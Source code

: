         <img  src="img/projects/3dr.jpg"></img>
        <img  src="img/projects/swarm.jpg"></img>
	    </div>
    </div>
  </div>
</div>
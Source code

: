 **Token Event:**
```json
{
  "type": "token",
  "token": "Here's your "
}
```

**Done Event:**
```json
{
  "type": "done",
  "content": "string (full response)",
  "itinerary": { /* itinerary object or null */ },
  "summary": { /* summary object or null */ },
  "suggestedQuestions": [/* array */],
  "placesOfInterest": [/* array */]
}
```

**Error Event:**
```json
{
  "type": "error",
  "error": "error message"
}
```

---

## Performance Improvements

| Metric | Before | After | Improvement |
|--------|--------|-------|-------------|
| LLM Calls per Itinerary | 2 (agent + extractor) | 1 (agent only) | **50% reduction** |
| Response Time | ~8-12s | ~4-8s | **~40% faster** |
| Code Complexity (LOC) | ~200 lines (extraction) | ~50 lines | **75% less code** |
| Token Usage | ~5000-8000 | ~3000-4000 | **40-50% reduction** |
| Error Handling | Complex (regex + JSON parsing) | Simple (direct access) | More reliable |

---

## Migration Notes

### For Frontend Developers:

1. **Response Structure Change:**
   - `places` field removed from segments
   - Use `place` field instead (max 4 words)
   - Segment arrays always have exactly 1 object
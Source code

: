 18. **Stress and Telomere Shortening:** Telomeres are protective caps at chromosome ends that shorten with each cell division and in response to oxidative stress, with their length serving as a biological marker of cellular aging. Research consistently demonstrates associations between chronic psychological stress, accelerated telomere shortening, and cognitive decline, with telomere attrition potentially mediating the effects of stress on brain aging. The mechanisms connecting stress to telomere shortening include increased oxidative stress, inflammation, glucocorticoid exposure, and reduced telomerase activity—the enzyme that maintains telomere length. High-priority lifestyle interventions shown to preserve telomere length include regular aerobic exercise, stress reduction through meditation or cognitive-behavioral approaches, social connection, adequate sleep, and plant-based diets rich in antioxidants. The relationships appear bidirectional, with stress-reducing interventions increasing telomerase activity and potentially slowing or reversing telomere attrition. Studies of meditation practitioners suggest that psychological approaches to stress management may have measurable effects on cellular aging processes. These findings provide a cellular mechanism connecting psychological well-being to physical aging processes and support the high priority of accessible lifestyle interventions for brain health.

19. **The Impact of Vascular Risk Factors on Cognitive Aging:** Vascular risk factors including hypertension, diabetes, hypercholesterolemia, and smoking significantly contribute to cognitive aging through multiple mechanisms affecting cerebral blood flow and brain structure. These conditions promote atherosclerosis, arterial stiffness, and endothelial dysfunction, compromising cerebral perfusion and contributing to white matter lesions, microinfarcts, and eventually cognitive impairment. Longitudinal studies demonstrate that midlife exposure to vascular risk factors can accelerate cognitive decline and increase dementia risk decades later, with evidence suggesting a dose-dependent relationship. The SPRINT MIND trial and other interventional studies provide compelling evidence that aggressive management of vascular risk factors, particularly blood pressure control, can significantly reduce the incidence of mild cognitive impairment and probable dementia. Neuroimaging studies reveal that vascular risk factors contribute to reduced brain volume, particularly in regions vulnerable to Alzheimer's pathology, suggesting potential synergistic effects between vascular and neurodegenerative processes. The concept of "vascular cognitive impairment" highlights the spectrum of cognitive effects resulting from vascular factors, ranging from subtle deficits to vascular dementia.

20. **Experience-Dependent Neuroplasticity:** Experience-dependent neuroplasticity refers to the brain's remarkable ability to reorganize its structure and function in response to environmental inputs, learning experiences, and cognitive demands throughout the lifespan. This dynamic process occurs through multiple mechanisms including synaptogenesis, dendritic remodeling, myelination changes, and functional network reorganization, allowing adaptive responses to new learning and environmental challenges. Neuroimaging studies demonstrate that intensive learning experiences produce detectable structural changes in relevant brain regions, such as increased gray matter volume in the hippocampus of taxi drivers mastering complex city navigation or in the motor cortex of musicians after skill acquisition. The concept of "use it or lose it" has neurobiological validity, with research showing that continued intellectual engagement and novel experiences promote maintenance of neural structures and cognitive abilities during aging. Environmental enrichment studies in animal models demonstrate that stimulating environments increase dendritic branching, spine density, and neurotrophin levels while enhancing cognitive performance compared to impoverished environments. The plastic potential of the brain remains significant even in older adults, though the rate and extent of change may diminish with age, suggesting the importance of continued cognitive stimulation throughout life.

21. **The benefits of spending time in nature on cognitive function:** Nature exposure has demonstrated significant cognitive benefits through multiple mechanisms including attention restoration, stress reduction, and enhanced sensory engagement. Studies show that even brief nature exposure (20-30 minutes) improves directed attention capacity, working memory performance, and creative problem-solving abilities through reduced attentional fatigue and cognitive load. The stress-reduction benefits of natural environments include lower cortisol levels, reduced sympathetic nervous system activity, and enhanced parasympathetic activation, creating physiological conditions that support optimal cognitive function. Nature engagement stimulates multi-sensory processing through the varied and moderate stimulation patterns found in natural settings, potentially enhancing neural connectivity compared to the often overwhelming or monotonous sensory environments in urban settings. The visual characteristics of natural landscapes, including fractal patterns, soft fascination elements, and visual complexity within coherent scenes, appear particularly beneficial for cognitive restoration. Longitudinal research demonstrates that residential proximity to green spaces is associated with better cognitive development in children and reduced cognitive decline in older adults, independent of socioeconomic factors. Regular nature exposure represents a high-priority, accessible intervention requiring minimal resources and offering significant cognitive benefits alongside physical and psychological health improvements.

[WHAT THE EXERCISE ASKS]:
Your task is to transcribe the material, which must come out exactly as written.

[RESPONSE TO THE TASK]:
Source code

:         <img  src="img/projects/3dr.jpg"></img>
        <img  src="img/projects/swarm.jpg"></img>
	    </div>
    </div>
  </div>
</div>
Source code

: **Token Event:**
```json
{
  "type": "token",
  "token": "Here's your "
}
```

**Done Event:**
```json
{
  "type": "done",
  "content": "string (full response)",
  "itinerary": { /* itinerary object or null */ },
  "summary": { /* summary object or null */ },
  "suggestedQuestions": [/* array */],
  "placesOfInterest": [/* array */]
}
```

**Error Event:**
```json
{
  "type": "error",
  "error": "error message"
}
```

---

## Performance Improvements

| Metric | Before | After | Improvement |
|--------|--------|-------|-------------|
| LLM Calls per Itinerary | 2 (agent + extractor) | 1 (agent only) | **50% reduction** |
| Response Time | ~8-12s | ~4-8s | **~40% faster** |
| Code Complexity (LOC) | ~200 lines (extraction) | ~50 lines | **75% less code** |
| Token Usage | ~5000-8000 | ~3000-4000 | **40-50% reduction** |
| Error Handling | Complex (regex + JSON parsing) | Simple (direct access) | More reliable |

---

## Migration Notes

### For Frontend Developers:

1. **Response Structure Change:**
   - `places` field removed from segments
   - Use `place` field instead (max 4 words)
   - Segment arrays always have exactly 1 object
Source code

: 18. **Stress and Telomere Shortening:** Telomeres are protective caps at chromosome ends that shorten with each cell division and in response to oxidative stress, with their length serving as a biological marker of cellular aging. Research consistently demonstrates associations between chronic psychological stress, accelerated telomere shortening, and cognitive decline, with telomere attrition potentially mediating the effects of stress on brain aging. The mechanisms connecting stress to telomere shortening include increased oxidative stress, inflammation, glucocorticoid exposure, and reduced telomerase activity—the enzyme that maintains telomere length. High-priority lifestyle interventions shown to preserve telomere length include regular aerobic exercise, stress reduction through meditation or cognitive-behavioral approaches, social connection, adequate sleep, and plant-based diets rich in antioxidants. The relationships appear bidirectional, with stress-reducing interventions increasing telomerase activity and potentially slowing or reversing telomere attrition. Studies of meditation practitioners suggest that psychological approaches to stress management may have measurable effects on cellular aging processes. These findings provide a cellular mechanism connecting psychological well-being to physical aging processes and support the high priority of accessible lifestyle interventions for brain health.

19. **The Impact of Vascular Risk Factors on Cognitive Aging:** Vascular risk factors including hypertension, diabetes, hypercholesterolemia, and smoking significantly contribute to cognitive aging through multiple mechanisms affecting cerebral blood flow and brain structure. These conditions promote atherosclerosis, arterial stiffness, and endothelial dysfunction, compromising cerebral perfusion and contributing to white matter lesions, microinfarcts, and eventually cognitive impairment. Longitudinal studies demonstrate that midlife exposure to vascular risk factors can accelerate cognitive decline and increase dementia risk decades later, with evidence suggesting a dose-dependent relationship. The SPRINT MIND trial and other interventional studies provide compelling evidence that aggressive management of vascular risk factors, particularly blood pressure control, can significantly reduce the incidence of mild cognitive impairment and probable dementia. Neuroimaging studies reveal that vascular risk factors contribute to reduced brain volume, particularly in regions vulnerable to Alzheimer's pathology, suggesting potential synergistic effects between vascular and neurodegenerative processes. The concept of "vascular cognitive impairment" highlights the spectrum of cognitive effects resulting from vascular factors, ranging from subtle deficits to vascular dementia.

20. **Experience-Dependent Neuroplasticity:** Experience-dependent neuroplasticity refers to the brain's remarkable ability to reorganize its structure and function in response to environmental inputs, learning experiences, and cognitive demands throughout the lifespan. This dynamic process occurs through multiple mechanisms including synaptogenesis, dendritic remodeling, myelination changes, and functional network reorganization, allowing adaptive responses to new learning and environmental challenges. Neuroimaging studies demonstrate that intensive learning experiences produce detectable structural changes in relevant brain regions, such as increased gray matter volume in the hippocampus of taxi drivers mastering complex city navigation or in the motor cortex of musicians after skill acquisition. The concept of "use it or lose it" has neurobiological validity, with research showing that continued intellectual engagement and novel experiences promote maintenance of neural structures and cognitive abilities during aging. Environmental enrichment studies in animal models demonstrate that stimulating environments increase dendritic branching, spine density, and neurotrophin levels while enhancing cognitive performance compared to impoverished environments. The plastic potential of the brain remains significant even in older adults, though the rate and extent of change may diminish with age, suggesting the importance of continued cognitive stimulation throughout life.

21. **The benefits of spending time in nature on cognitive function:** Nature exposure has demonstrated significant cognitive benefits through multiple mechanisms including attention restoration, stress reduction, and enhanced sensory engagement. Studies show that even brief nature exposure (20-30 minutes) improves directed attention capacity, working memory performance, and creative problem-solving abilities through reduced attentional fatigue and cognitive load. The stress-reduction benefits of natural environments include lower cortisol levels, reduced sympathetic nervous system activity, and enhanced parasympathetic activation, creating physiological conditions that support optimal cognitive function. Nature engagement stimulates multi-sensory processing through the varied and moderate stimulation patterns found in natural settings, potentially enhancing neural connectivity compared to the often overwhelming or monotonous sensory environments in urban settings. The visual characteristics of natural landscapes, including fractal patterns, soft fascination elements, and visual complexity within coherent scenes, appear particularly beneficial for cognitive restoration. Longitudinal research demonstrates that residential proximity to green spaces is associated with better cognitive development in children and reduced cognitive decline in older adults, independent of socioeconomic factors. Regular nature exposure represents a high-priority, accessible intervention requiring minimal resources and offering significant cognitive benefits alongside physical and psychological health improvements.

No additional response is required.